Last week I mentioned that the Prince of Wales had sent a message to this conference calling for the UN’s forthcoming climate meeting in Paris to agree on “a Magna Carta for the Earth”. But only a series of startling posts by a sharp-eyed Canadian blogger, Donna Laframboise (on Nofrakkingconsensus), have alerted us to what a bizarre event this judicial gathering turned out to be (the organisers even refused to give her the names of those who attended).
Including senior judges and lawyers from across the world, the three-day conference on “Climate Change and the Law” was staged in London’s Supreme Court. It was funded, inter alia, by the Supreme Court itself, the UK government and the United Nations Environment Program (UNEP).
As one of the two UN sponsors of its Intergovernmental Panel on Climate Change, UNEP has been one of the main drivers of alarm over global warming for 40 years. The organiser and chairman of the conference was the Supreme Court judge Lord Carnwath, a fervent believer in man-made climate change, who has worked with the Prince of Wales for more than 20 years, and with UNEP since 2002.
The purpose of this strange get-together was outlined in a keynote speech (visible on YouTube) by Philippe Sands, a QC from Cherie Blair’s Matrix Chambers and professor of law at University College, London. Since it is now unlikely that the world will agree in Paris to a legally binding treaty to limit the rise in global temperatures to no more than 2 degrees C from pre-industrial levels, his theme was that it is now time for the courts to step in, to enforce this as worldwide law.

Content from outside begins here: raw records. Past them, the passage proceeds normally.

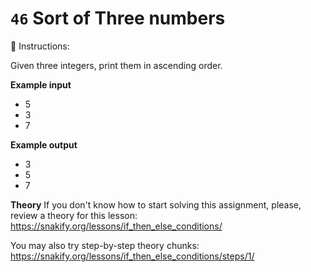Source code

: # `46` Sort of Three numbers

📝 Instructions:

Given three integers, print them in ascending order.

**Example input**
* 5
* 3
* 7

**Example output**
* 3
* 5
* 7

**Theory**
If you don't know how to start solving this assignment, please, review a theory for this lesson:
https://snakify.org/lessons/if_then_else_conditions/

You may also try step-by-step theory chunks:
https://snakify.org/lessons/if_then_else_conditions/steps/1/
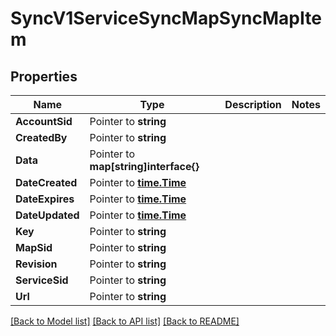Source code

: # SyncV1ServiceSyncMapSyncMapItem

## Properties

Name | Type | Description | Notes
------------ | ------------- | ------------- | -------------
**AccountSid** | Pointer to **string** |  |
**CreatedBy** | Pointer to **string** |  |
**Data** | Pointer to **map[string]interface{}** |  |
**DateCreated** | Pointer to [**time.Time**](time.Time.md) |  |
**DateExpires** | Pointer to [**time.Time**](time.Time.md) |  |
**DateUpdated** | Pointer to [**time.Time**](time.Time.md) |  |
**Key** | Pointer to **string** |  |
**MapSid** | Pointer to **string** |  |
**Revision** | Pointer to **string** |  |
**ServiceSid** | Pointer to **string** |  |
**Url** | Pointer to **string** |  |

[[Back to Model list]](../README.md#documentation-for-models) [[Back to API list]](../README.md#documentation-for-api-endpoints) [[Back to README]](../README.md)


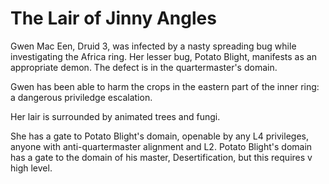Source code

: The Lair of Jinny Angles
========================

Gwen Mac Een, Druid 3, was infected by a nasty spreading bug while investigating the Africa ring. 
Her lesser bug, Potato Blight, manifests as an appropriate demon. The defect is in the quartermaster's domain. 

Gwen has been able to harm the crops in the eastern
part of the inner ring: a dangerous priviledge escalation.

Her lair is surrounded by animated trees and fungi.

She has a gate to Potato Blight's domain, openable by any L4 privileges, 
anyone with anti-quartermaster alignment and L2. 
Potato Blight's domain has a gate to the domain of his master, Desertification,
but this requires v high level.

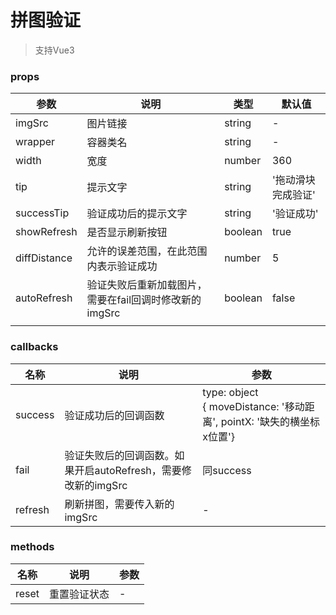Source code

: # 拼图验证
> 支持Vue3
### props
| 参数 | 说明 | 类型 | 默认值 |
|----|---|---|---|
| imgSrc | 图片链接 | string | - |
| wrapper | 容器类名 | string | - |
| width | 宽度 | number | 360 |
| tip | 提示文字 | string | '拖动滑块完成验证' |
| successTip | 验证成功后的提示文字 | string | '验证成功' |
| showRefresh | 是否显示刷新按钮 | boolean | true |
| diffDistance | 允许的误差范围，在此范围内表示验证成功 | number | 5 |
| autoRefresh | 验证失败后重新加载图片，需要在fail回调时修改新的imgSrc | boolean | false |
|  |  |  |  |

### callbacks
| 名称 | 说明 | 参数 |
|----|---|---|
| success | 验证成功后的回调函数 | type: object <br />{ moveDistance: '移动距离', pointX: '缺失的横坐标x位置'} |
| fail | 验证失败后的回调函数。如果开启autoRefresh，需要修改新的imgSrc | 同success |
| refresh | 刷新拼图，需要传入新的imgSrc | - |

### methods
| 名称 | 说明 | 参数 |
|----|---|---|
| reset | 重置验证状态 | - |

Although his audience, Sands said, would agree that the scientific evidence for man-made climate change was “overwhelming”, there were still “scientifically qualified, knowledgeable and influential individuals” continuing to deny “the warming of the atmosphere, the melting of the ice and the rising of the seas”, and that this is all due to our emissions of CO2. The world’s courts, led by the International Court of Justice, said Sands, could play a vital role “in finally scotching these claims”.
“The most important thing the courts could do,” he said, was to hold a top-level “finding of fact”, to settle these “scientific disputes” once and for all: so that it could then be made illegal for any government, corporation (or presumably individual scientist) ever to question the agreed “science” again. Furthermore, he went on, once “the scientific evidence” thus has the force of binding international law, it could be used to compel all governments to make “the emissions reductions that are needed”, including the phasing out of fossil fuels, to halt global warming in its tracks.
The fact that it could be seriously proposed in the highest courtroom in the land that the law should now be used to suppress any further debate on what has become one of the most contentious issues in the history of science (greeted with applause from the distinguished legal audience) speaks volumes about the curious psychological state to which the great global warming scare has reduced so many of the prominent figures who today exercise power and influence over the life of our Western societies.
For perspective, we need only think of the likely responses to all this claptrap by China and India (which has just announced that it intends to triple its CO2 emissions by 2030). Not only have they already kicked into touch any chance of a “binding climate treaty” in December. At the thought of these self-important lawyers trying to force them to comply by international law, they will merely respond with inscrutable smiles, as they continue to rely on fossil fuels to power what will soon be the two largest economies in the world.